The events that led to the 1982 massacre in Hama have many parallels to the 2011 revolution. The author quotes former Vice President of Syria, Abdel Halim Khaddam, saying, “the regime made a mistake by increasing the repression after the Aleppo Artillery incident [of June 1979], as it only further radicalized many Brothers who came to feel they had no option but to use violence”. The power asymmetry exhibited by the government further radicalized the marginalized population. This reoccurred during the most recent uprisings – people turned to violence after facing severe oppression, which reignited the jihadist trend throughout Syria in the hopes of toppling the regime. There have been very few incidents where the Syrian regime has directly launched attacks on ISIS and vice versa. It seems that the two extremist groups target the moderate population, giving people no choice except to align with either extreme. According to this observation, it should come as no surprise that the moderate Muslim Brotherhood decided to align itself with the extremists that are supposed to be fighting the regime. In February 1982, the Brotherhood and the Fighting Vanguard called for the entire city of Hama to rise up and revolt against the Ba’athist regime. Hamawites, a faction within the Brotherhood, took up arms that were distributed by the radical group and slaughtered a dozen government officials, sparking violent riots. Again, there is immense similarity with what is currently going on in Syria. Extremist government opposition groups are spreading the same messages and using religion as a motivation to kill Alawites and government supporters. After the 1982 events, the Syrian Brotherhood lost their legitimacy and power. They became further marginalized and targeted by the government and they also lost the support of most of their constituencies. Many members either had to flee into exile or face torture and death by the regime.

Today’s conflict has provided the Brotherhood the opportunity to participate again in Syria. After 30 years in exile, the Brotherhood has been a growing force of support for the “moderate” Islamic rebel groups. The same political environment has recurred where moderates are forced to side with an extremist group. The Brotherhood has united the moderate groups under the umbrella of the “Shields” organization and supplies them with financial support. Their leaders are more cautious this time because, “after all, it was the organization’s own involvement in armed struggle against the regime thirty years ago that led to major internal splits, the weakening of the group, and its eventual exile”.

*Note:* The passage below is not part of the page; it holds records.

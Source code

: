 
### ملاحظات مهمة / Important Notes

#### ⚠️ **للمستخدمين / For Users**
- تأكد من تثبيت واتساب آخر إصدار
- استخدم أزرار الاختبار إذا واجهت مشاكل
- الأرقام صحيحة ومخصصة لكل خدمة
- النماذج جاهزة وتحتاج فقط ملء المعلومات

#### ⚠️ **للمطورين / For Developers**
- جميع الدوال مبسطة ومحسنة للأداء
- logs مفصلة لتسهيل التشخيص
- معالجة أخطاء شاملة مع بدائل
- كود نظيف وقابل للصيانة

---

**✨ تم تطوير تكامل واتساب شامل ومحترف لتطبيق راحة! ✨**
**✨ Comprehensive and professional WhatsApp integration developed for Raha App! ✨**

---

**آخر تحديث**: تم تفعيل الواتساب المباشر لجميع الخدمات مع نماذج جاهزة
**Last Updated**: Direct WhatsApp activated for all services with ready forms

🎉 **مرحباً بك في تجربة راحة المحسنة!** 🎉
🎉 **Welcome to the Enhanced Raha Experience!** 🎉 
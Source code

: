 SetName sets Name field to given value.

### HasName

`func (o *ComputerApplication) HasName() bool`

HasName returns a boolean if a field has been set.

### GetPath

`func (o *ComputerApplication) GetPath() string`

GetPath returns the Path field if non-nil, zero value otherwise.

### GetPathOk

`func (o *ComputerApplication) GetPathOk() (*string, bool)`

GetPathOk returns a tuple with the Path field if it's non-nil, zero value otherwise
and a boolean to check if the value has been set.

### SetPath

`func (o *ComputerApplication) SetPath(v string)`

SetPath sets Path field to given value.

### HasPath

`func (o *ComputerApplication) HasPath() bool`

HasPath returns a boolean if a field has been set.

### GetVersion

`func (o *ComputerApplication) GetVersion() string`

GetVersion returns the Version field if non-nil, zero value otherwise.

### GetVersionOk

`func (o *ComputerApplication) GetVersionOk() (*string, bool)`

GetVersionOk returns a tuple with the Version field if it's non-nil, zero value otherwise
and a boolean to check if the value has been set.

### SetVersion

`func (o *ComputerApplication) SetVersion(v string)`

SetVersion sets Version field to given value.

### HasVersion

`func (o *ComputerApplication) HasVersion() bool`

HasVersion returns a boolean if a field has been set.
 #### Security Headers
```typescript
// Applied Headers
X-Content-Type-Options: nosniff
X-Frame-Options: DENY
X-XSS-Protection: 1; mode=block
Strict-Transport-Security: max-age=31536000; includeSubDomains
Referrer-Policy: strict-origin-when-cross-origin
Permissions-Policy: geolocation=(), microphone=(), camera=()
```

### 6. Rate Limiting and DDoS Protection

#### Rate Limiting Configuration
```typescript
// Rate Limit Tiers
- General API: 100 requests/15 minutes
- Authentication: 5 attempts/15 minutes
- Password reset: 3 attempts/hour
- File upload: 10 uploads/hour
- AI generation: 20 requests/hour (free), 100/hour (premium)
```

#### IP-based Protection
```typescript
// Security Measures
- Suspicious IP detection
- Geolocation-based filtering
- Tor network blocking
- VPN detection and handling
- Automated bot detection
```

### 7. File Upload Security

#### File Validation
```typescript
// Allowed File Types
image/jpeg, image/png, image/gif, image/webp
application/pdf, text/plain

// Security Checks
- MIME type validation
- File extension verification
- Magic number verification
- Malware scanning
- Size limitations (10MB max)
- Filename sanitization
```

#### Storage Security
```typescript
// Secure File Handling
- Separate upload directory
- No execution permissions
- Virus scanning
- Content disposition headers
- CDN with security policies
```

Ashes of Hama is an important book that provides tremendous insight on how events are shaped in Syria. Raphael Lefevre provokes the reader to view the current situation in the country through the lens of its past. The last chapter begins with quotes that erupted in 2011, “We will not let the massacres of 1982 be repeated!” shouted protesters. “Hafiz died and Hama didn’t. Bashar will die and Hama won’t,” they continued. The regime crackdown on Hama in 1982 was not forgotten. On the contrary, it helped to fuel the uprising in March 2011. The same social, economic, political, and religious conditions that existed in Syria under Hafiz Al-Assad still exists three decades later under his son, the uprisings were motivated by similar grievances experienced in the 1980s. This book contextualizes and explains underlying causes of the current crisis. Understanding the Muslim Brotherhood’s relationship with the regime helps us understand the current situation. Syria can easily be misdiagnosed as a conflict fueled by religion and sectarian differences, but if closely examined through a religious lens, it is clear that religion is a malleable component of the conflict that is manipulated by either side to advance their agenda and propaganda.

Works Cited:

Lefevre, Raphael. Ashes of Hama: The Muslim Brotherhood in Syria. New York, New York: Oxford University Press, 2013. 43.

El Yassir, Ali, and Raphael Lefevre. “Militias for the Syrian Muslim Brotherhood?” Carnegie Endowment for International Peace. October 29, 2013. Accessed April 28, 2015.